Of course there are many other ways to do this, just as there are many different ways to choose operation names. Using REST, your variables are a) the resource identifier b) the verb and c) the content
HTH, Stefan
Hi Stefan,
thx for the prompt response. Putting things in collections to mark them in a certain way surely sounds unusual to me, but perhaps it’s just a certain kind of mind set that is needed.
But with “add address” I really see a problem: there can only be one main address, so “adding” a new address (as main address) would mean to move the previous main address into a “previous addresses” collection. Sure I can do that, but I really think an operation like “customerMoved” is much easier to understand because it really states the behaviour of this operation. When I compare it to “add address” or even “replace address”. And again there are a multitude of different operations that can be hidden behind a basic operation like “add address”.
I wouldn’t want to lose the expressiveness of naming operations — even if 80% of the operations are CRUD operations. The corner cases sometimes dictate how you want to handle the majority of the cases.
And w.r.t the mind set: not everything is a noun. (and not for every verb there is a good/fitting projection on the four REST verbs)
Again thx, and a happy new year.
Victor
I’m not following the difference here.. In my design I’d have /app/servics/Customer and /app/services/Order So what about that does not idenfity the identity? It seems you assumed that the two services would be combined into something less descriptive…
Gary, how would you send me a link to a specific customer? I assume you can’t — to get at one, I’d have to retrieve the WSDL for /app/services/Customer, find the getCustomerDetails() operation, understand your ID scheme, and POST appropriately. Right?
Exactly.. And I’m guessing that there is no specification on what a REST service takes as input nor what it’s output is? So I guess I’ll call your /customer/4711 and henry’s /customer/4711 and I shold get the sanme results right? And I guess you don’t need to be concerned with the fact that my customer has a composite key. It’ll all magically work for you…
No, you’ll probably not get the same result, but why would you? If you look at the URLs http://example1.com/customer/4711 and http://example2.com/customer/4711, they’re different — never mind that they end in the same string, this is just not relevant. From the documentation, you’ll (hopefully) find out the representations’ content type.

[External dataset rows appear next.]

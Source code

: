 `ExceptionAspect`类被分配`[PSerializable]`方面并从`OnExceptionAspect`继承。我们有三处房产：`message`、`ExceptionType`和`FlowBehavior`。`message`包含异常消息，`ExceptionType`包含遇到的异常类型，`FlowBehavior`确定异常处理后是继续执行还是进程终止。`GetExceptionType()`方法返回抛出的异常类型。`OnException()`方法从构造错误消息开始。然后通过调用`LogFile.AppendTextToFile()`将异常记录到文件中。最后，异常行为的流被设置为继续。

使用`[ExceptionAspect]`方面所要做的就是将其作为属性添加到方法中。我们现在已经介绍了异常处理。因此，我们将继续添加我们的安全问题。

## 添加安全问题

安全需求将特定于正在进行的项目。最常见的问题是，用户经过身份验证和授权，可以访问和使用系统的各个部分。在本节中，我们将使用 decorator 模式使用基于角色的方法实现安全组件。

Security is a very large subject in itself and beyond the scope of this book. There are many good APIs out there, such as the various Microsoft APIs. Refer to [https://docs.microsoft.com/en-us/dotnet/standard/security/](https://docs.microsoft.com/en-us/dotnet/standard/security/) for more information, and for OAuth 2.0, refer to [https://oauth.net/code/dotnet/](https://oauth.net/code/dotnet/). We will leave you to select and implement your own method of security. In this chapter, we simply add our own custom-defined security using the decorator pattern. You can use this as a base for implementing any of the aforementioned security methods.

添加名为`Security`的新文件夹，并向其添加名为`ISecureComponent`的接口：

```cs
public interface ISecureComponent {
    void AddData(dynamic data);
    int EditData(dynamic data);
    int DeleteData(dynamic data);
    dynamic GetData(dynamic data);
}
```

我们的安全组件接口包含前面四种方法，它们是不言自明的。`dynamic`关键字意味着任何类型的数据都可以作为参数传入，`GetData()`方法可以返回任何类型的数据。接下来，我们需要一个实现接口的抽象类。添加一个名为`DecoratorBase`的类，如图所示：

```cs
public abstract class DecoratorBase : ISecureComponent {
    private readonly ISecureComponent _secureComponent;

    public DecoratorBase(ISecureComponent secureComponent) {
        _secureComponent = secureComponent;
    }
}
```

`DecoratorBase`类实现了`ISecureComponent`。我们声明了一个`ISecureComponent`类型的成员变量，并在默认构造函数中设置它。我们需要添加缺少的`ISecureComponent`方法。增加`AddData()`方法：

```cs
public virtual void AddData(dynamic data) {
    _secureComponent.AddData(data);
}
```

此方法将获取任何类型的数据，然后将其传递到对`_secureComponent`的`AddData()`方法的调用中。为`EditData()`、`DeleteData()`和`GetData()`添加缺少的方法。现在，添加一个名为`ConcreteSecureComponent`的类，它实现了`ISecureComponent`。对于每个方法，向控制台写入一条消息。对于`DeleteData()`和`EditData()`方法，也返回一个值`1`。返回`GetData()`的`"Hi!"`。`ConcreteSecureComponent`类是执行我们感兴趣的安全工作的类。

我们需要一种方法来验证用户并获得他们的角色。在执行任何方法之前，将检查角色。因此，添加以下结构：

There is a machine-processable REST description language, WADL, but I’m not entirely sure you actually need it when you don’t generate code from it. Of course you do need documentation, but that’s true in any case.
And no, I don’t need to be concered with composite keys — if you insist on having them only, you can’t benefit from REST’s standardized identity scheme. Which may be OK — as usual, a question of what compromise works best for you.